# Data for review
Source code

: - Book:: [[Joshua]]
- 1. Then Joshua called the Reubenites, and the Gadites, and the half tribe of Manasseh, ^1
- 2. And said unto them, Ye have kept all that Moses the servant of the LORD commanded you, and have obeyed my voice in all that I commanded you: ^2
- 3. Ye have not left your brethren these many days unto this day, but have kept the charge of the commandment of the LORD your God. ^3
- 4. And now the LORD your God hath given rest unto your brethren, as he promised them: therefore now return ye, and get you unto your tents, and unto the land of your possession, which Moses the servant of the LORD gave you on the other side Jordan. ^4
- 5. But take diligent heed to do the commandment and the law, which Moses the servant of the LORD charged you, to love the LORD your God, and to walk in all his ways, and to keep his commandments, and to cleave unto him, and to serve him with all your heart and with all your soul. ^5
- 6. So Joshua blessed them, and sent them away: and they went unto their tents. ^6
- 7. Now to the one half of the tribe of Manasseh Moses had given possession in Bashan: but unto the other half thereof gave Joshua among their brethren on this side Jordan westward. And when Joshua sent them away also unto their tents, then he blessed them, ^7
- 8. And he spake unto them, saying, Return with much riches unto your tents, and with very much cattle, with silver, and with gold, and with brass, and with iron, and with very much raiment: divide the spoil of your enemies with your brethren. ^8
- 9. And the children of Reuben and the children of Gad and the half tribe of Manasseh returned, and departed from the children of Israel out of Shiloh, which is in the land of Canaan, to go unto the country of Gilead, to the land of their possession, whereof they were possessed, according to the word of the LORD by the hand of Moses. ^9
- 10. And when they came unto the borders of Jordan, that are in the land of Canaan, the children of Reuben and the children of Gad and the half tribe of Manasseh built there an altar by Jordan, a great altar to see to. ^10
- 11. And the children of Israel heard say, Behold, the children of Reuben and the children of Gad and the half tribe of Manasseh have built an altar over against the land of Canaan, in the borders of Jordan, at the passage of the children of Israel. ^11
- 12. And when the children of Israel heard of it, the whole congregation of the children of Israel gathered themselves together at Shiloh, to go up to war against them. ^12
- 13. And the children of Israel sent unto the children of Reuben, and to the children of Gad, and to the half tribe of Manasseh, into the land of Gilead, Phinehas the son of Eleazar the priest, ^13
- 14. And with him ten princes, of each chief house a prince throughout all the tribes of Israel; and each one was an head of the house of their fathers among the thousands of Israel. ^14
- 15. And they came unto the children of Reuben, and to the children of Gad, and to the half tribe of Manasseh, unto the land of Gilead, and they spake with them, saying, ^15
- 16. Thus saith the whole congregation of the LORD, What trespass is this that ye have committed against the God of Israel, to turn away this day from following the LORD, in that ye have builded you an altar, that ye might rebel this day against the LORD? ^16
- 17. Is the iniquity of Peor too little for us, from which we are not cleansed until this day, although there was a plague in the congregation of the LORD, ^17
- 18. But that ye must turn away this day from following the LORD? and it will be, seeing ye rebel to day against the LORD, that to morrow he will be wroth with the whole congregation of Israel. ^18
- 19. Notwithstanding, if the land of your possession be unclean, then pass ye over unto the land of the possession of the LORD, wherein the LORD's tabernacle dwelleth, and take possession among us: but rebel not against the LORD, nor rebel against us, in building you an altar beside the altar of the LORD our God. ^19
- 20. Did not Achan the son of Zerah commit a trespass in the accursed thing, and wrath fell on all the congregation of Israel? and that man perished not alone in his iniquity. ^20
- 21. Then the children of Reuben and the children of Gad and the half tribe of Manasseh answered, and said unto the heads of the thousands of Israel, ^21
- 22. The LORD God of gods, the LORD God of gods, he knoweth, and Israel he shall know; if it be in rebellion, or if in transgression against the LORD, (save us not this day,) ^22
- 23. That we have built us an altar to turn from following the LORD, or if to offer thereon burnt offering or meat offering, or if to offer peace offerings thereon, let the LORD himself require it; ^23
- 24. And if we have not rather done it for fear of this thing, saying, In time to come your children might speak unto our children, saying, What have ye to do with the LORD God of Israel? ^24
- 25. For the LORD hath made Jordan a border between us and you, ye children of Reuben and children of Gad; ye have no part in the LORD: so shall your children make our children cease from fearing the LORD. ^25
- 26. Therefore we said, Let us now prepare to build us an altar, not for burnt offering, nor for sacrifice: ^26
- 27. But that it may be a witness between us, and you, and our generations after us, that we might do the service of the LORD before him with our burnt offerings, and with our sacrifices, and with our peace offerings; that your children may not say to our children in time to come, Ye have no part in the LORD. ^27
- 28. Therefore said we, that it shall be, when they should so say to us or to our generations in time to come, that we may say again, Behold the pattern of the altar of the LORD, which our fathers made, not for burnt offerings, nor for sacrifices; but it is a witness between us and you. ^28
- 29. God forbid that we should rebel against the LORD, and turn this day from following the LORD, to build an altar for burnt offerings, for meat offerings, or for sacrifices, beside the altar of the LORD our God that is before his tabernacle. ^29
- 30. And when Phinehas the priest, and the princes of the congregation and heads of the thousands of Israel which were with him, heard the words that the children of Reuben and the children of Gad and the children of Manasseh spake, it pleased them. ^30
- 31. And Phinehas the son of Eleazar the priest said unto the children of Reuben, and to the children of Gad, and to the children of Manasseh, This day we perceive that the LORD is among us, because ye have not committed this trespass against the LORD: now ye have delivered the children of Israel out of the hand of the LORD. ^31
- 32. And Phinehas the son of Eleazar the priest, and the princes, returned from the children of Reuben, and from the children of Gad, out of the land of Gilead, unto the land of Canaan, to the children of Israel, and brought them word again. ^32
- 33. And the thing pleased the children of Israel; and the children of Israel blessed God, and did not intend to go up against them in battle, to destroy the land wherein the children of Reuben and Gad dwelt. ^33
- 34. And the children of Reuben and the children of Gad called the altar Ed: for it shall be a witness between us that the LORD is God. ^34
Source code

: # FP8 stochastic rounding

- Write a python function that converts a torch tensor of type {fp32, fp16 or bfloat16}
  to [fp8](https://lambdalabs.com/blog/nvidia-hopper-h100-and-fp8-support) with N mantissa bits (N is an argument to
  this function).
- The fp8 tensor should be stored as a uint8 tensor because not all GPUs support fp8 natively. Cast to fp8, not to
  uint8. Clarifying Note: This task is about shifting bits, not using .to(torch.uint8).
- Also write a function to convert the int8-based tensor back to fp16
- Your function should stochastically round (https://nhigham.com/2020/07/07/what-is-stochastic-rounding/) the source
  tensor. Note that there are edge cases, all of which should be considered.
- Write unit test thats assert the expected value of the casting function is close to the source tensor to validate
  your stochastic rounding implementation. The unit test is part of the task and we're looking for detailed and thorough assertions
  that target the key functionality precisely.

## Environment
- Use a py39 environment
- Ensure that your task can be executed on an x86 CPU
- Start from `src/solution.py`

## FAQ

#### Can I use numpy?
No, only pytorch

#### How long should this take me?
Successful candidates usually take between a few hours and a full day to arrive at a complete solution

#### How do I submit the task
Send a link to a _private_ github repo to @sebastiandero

# About this task
All lines above between those holding "- Book:: [[Joshua]]" and "- 4. And now", inclusive, must be set down unchanged, and no other line may be included.

# Task output
: - Book:: [[Joshua]]
- 1. Then Joshua called the Reubenites, and the Gadites, and the half tribe of Manasseh, ^1
- 2. And said unto them, Ye have kept all that Moses the servant of the LORD commanded you, and have obeyed my voice in all that I commanded you: ^2
- 3. Ye have not left your brethren these many days unto this day, but have kept the charge of the commandment of the LORD your God. ^3
- 4. And now the LORD your God hath given rest unto your brethren, as he promised them: therefore now return ye, and get you unto your tents, and unto the land of your possession, which Moses the servant of the LORD gave you on the other side Jordan. ^4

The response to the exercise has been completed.